* _Exercise brief_: Without the pictures, output the records below word for word.

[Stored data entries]
↓↓↓

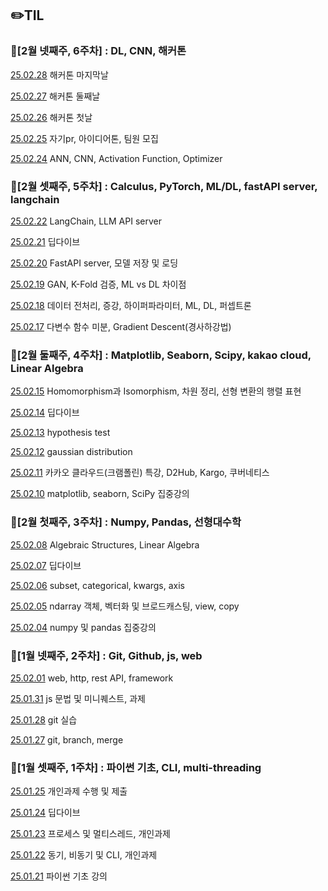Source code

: ## ✏️TIL

### 📖[2월 넷째주, 6주차] : DL, CNN, 해커톤

[25.02.28](https://github.com/junn0s/AMAZING-AI_Maze_game_project) 해커톤 마지막날

[25.02.27](https://github.com/junn0s/AMAZING-AI_Maze_game_project) 해커톤 둘째날

[25.02.26](https://github.com/junn0s/AMAZING-AI_Maze_game_project) 해커톤 첫날

[25.02.25](https://skitter-heron-927.notion.site/AMAZING-1a2c72905d178015b3bddfbe4016a8bf?pvs=4) 자기pr, 아이디어톤, 팀원 모집

[25.02.24]() ANN, CNN, Activation Function, Optimizer

### 📖[2월 셋째주, 5주차] : Calculus, PyTorch, ML/DL, fastAPI server, langchain

[25.02.22](https://github.com/junn0s/TIL/blob/main/February/2025-02-22.md) LangChain, LLM API server

[25.02.21](https://github.com/junn0s/TIL/blob/main/February/2025-02-21.md) 딥다이브

[25.02.20](https://github.com/junn0s/TIL/blob/main/February/2025-02-20.md) FastAPI server, 모델 저장 및 로딩

[25.02.19](https://github.com/junn0s/TIL/blob/main/February/2025-02-19.md) GAN, K-Fold 검증, ML vs DL 차이점

[25.02.18](https://github.com/junn0s/TIL/blob/main/February/2025-02-18.md) 데이터 전처리, 증강, 하이퍼파라미터, ML, DL, 퍼셉트론

[25.02.17](https://github.com/junn0s/TIL/blob/main/February/2025-02-17.md) 다변수 함수 미분, Gradient Descent(경사하강법)

### 📖[2월 둘째주, 4주차] : Matplotlib, Seaborn, Scipy, kakao cloud, Linear Algebra

[25.02.15](https://github.com/junn0s/TIL/blob/main/February/2025-02-15.md) Homomorphism과 Isomorphism, 차원 정리, 선형 변환의 행렬 표현

[25.02.14](https://github.com/junn0s/TIL/blob/main/February/2025-02-14.md) 딥다이브

[25.02.13](https://github.com/junn0s/TIL/blob/main/February/2025-02-13.md) hypothesis test

[25.02.12](https://github.com/junn0s/TIL/blob/main/February/2025-02-12.md) gaussian distribution

[25.02.11](https://github.com/junn0s/TIL/blob/main/February/2025-02-11.md) 카카오 클라우드(크램폴린) 특강, D2Hub, Kargo, 쿠버네티스

[25.02.10](https://github.com/junn0s/TIL/blob/main/February/2025-02-10.md) matplotlib, seaborn, SciPy 집중강의

### 📖[2월 첫째주, 3주차] : Numpy, Pandas, 선형대수학

[25.02.08](https://github.com/junn0s/TIL/blob/main/February/2025-02-08.md) Algebraic Structures, Linear Algebra

[25.02.07](https://github.com/junn0s/TIL/blob/main/February/2025-02-07.md) 딥다이브

[25.02.06](https://github.com/junn0s/TIL/blob/main/February/2025-02-06.md) subset, categorical, kwargs, axis

[25.02.05](https://github.com/junn0s/TIL/blob/main/February/2025-02-05.md) ndarray 객체, 벡터화 및 브로드캐스팅, view, copy

[25.02.04](https://github.com/junn0s/TIL/blob/main/February/2025-02-04.md) numpy 및 pandas 집중강의

### 📖[1월 넷째주, 2주차] : Git, Github, js, web

[25.02.01](https://github.com/junn0s/TIL/blob/main/February/2025-02-01.md) web, http, rest API, framework

[25.01.31](https://github.com/junn0s/TIL/blob/main/January/2025-01-31.md) js 문법 및 미니퀘스트, 과제

[25.01.28](https://github.com/100-hours-a-week/milo.p-til/blob/main/January/2025-01-28.md) git 실습

[25.01.27](https://github.com/100-hours-a-week/milo.p-til/blob/main/January/2025-01-27.md) git, branch, merge

### 📖[1월 셋째주, 1주차] : 파이썬 기초, CLI, multi-threading

[25.01.25](https://github.com/100-hours-a-week/milo.p-til/blob/main/January/2025-01-25.md) 개인과제 수행 및 제출

[25.01.24](https://github.com/100-hours-a-week/milo.p-til/blob/main/January/2025-01-24.md) 딥다이브

[25.01.23](https://github.com/100-hours-a-week/milo.p-til/blob/main/January/2025-01-23.md) 프로세스 및 멀티스레드, 개인과제

[25.01.22](https://github.com/100-hours-a-week/milo.p-til/blob/main/January/2025-01-22.md) 동기, 비동기 및 CLI, 개인과제

[25.01.21](https://github.com/100-hours-a-week/milo.p-til/blob/main/January/2025-01-21.md) 파이썬 기초 강의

↑↑↑

* _Answer for this exercise_:
Source code

: ## ✏️TIL

### 📖[2월 넷째주, 6주차] : DL, CNN, 해커톤

[25.02.28](https://github.com/junn0s/AMAZING-AI_Maze_game_project) 해커톤 마지막날

[25.02.27](https://github.com/junn0s/AMAZING-AI_Maze_game_project) 해커톤 둘째날

[25.02.26](https://github.com/junn0s/AMAZING-AI_Maze_game_project) 해커톤 첫날

[25.02.25](https://skitter-heron-927.notion.site/AMAZING-1a2c72905d178015b3bddfbe4016a8bf?pvs=4) 자기pr, 아이디어톤, 팀원 모집

[25.02.24]() ANN, CNN, Activation Function, Optimizer

### 📖[2월 셋째주, 5주차] : Calculus, PyTorch, ML/DL, fastAPI server, langchain

[25.02.22](https://github.com/junn0s/TIL/blob/main/February/2025-02-22.md) LangChain, LLM API server

[25.02.21](https://github.com/junn0s/TIL/blob/main/February/2025-02-21.md) 딥다이브

[25.02.20](https://github.com/junn0s/TIL/blob/main/February/2025-02-20.md) FastAPI server, 모델 저장 및 로딩

[25.02.19](https://github.com/junn0s/TIL/blob/main/February/2025-02-19.md) GAN, K-Fold 검증, ML vs DL 차이점

[25.02.18](https://github.com/junn0s/TIL/blob/main/February/2025-02-18.md) 데이터 전처리, 증강, 하이퍼파라미터, ML, DL, 퍼셉트론

[25.02.17](https://github.com/junn0s/TIL/blob/main/February/2025-02-17.md) 다변수 함수 미분, Gradient Descent(경사하강법)

### 📖[2월 둘째주, 4주차] : Matplotlib, Seaborn, Scipy, kakao cloud, Linear Algebra

[25.02.15](https://github.com/junn0s/TIL/blob/main/February/2025-02-15.md) Homomorphism과 Isomorphism, 차원 정리, 선형 변환의 행렬 표현

[25.02.14](https://github.com/junn0s/TIL/blob/main/February/2025-02-14.md) 딥다이브

[25.02.13](https://github.com/junn0s/TIL/blob/main/February/2025-02-13.md) hypothesis test

[25.02.12](https://github.com/junn0s/TIL/blob/main/February/2025-02-12.md) gaussian distribution

[25.02.11](https://github.com/junn0s/TIL/blob/main/February/2025-02-11.md) 카카오 클라우드(크램폴린) 특강, D2Hub, Kargo, 쿠버네티스

[25.02.10](https://github.com/junn0s/TIL/blob/main/February/2025-02-10.md) matplotlib, seaborn, SciPy 집중강의

### 📖[2월 첫째주, 3주차] : Numpy, Pandas, 선형대수학

[25.02.08](https://github.com/junn0s/TIL/blob/main/February/2025-02-08.md) Algebraic Structures, Linear Algebra

[25.02.07](https://github.com/junn0s/TIL/blob/main/February/2025-02-07.md) 딥다이브

[25.02.06](https://github.com/junn0s/TIL/blob/main/February/2025-02-06.md) subset, categorical, kwargs, axis

[25.02.05](https://github.com/junn0s/TIL/blob/main/February/2025-02-05.md) ndarray 객체, 벡터화 및 브로드캐스팅, view, copy

[25.02.04](https://github.com/junn0s/TIL/blob/main/February/2025-02-04.md) numpy 및 pandas 집중강의

### 📖[1월 넷째주, 2주차] : Git, Github, js, web

[25.02.01](https://github.com/junn0s/TIL/blob/main/February/2025-02-01.md) web, http, rest API, framework

[25.01.31](https://github.com/junn0s/TIL/blob/main/January/2025-01-31.md) js 문법 및 미니퀘스트, 과제

[25.01.28](https://github.com/100-hours-a-week/milo.p-til/blob/main/January/2025-01-28.md) git 실습

[25.01.27](https://github.com/100-hours-a-week/milo.p-til/blob/main/January/2025-01-27.md) git, branch, merge

### 📖[1월 셋째주, 1주차] : 파이썬 기초, CLI, multi-threading

[25.01.25](https://github.com/100-hours-a-week/milo.p-til/blob/main/January/2025-01-25.md) 개인과제 수행 및 제출

[25.01.24](https://github.com/100-hours-a-week/milo.p-til/blob/main/January/2025-01-24.md) 딥다이브

[25.01.23](https://github.com/100-hours-a-week/milo.p-til/blob/main/January/2025-01-23.md) 프로세스 및 멀티스레드, 개인과제

[25.01.22](https://github.com/100-hours-a-week/milo.p-til/blob/main/January/2025-01-22.md) 동기, 비동기 및 CLI, 개인과제

[25.01.21](https://github.com/100-hours-a-week/milo.p-til/blob/main/January/2025-01-21.md) 파이썬 기초 강의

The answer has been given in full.